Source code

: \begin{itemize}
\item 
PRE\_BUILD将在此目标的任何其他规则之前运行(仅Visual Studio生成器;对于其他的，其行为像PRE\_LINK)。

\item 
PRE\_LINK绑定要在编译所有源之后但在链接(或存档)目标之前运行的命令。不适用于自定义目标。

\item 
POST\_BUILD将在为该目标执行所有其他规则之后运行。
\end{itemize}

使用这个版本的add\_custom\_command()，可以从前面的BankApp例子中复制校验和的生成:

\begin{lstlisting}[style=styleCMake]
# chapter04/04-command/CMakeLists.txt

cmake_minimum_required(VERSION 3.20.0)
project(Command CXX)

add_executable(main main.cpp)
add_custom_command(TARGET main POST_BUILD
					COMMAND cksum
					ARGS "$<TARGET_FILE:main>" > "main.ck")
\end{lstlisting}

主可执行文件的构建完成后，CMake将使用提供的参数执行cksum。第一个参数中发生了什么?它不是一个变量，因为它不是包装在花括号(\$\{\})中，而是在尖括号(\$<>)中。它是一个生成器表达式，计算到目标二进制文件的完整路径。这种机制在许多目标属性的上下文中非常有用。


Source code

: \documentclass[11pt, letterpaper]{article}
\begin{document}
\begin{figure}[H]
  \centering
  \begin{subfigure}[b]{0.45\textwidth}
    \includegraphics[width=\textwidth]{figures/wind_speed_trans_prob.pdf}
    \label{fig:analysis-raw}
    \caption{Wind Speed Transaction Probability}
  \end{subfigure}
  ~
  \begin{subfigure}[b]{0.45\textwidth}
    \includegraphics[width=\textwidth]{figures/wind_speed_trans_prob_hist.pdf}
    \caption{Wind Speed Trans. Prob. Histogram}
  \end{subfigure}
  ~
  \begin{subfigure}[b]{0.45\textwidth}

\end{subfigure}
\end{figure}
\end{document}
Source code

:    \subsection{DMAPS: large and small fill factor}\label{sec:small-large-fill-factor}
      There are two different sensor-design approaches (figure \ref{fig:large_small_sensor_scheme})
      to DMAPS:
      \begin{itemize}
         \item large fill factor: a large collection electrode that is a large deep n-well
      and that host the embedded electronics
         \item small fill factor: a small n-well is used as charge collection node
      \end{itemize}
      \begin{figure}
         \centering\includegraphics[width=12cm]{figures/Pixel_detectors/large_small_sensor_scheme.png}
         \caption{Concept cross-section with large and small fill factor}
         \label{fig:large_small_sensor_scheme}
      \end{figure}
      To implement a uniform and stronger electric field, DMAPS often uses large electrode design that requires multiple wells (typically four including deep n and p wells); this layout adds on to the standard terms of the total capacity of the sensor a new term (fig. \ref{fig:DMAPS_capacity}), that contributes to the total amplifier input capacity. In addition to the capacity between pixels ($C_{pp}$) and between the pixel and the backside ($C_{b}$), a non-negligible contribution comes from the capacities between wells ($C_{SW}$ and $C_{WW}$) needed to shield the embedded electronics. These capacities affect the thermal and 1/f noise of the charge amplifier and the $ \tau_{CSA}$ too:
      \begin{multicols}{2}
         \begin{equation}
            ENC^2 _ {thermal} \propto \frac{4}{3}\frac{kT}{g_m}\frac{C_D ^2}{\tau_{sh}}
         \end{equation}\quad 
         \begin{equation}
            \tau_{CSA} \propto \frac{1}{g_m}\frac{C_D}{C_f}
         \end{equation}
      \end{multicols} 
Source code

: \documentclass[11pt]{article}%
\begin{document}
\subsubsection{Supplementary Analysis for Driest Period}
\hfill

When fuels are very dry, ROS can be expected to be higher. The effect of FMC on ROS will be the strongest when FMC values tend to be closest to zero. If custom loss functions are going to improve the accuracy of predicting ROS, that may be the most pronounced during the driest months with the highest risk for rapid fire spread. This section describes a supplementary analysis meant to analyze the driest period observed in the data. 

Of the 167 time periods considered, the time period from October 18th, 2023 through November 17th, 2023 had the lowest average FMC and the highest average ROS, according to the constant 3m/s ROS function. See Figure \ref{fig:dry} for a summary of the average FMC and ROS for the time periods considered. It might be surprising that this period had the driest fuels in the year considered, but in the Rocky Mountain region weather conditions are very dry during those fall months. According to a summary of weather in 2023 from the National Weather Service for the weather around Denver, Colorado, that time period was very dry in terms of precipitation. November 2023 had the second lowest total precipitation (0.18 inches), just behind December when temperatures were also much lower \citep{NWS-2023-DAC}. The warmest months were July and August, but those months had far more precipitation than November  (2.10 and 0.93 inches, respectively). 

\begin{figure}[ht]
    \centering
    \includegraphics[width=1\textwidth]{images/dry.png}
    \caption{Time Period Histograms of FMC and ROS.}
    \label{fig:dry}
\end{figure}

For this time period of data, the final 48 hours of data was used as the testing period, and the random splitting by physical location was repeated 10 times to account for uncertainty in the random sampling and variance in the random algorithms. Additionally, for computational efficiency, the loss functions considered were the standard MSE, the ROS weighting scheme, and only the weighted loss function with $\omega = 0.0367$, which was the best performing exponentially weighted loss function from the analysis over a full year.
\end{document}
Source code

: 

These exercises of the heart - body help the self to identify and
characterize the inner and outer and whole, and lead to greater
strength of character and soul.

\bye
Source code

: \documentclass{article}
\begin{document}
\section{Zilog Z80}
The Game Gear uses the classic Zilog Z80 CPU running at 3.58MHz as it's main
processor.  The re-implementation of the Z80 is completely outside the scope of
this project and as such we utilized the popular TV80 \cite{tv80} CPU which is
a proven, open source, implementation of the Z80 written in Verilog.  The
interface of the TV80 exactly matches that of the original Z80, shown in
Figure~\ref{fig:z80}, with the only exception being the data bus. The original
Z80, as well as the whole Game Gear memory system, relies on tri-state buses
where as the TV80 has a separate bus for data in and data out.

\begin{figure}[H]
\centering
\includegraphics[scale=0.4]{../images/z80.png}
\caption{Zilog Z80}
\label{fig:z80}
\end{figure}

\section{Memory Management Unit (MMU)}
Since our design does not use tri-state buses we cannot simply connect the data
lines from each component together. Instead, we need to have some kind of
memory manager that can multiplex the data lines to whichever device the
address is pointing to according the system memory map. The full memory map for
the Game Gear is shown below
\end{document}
:::::
» Aim of the exercise: Look over the material above and report each line holding "article".

» Task output:
: \documentclass[11pt, letterpaper]{article}
: \documentclass[11pt]{article}%
: \documentclass{article}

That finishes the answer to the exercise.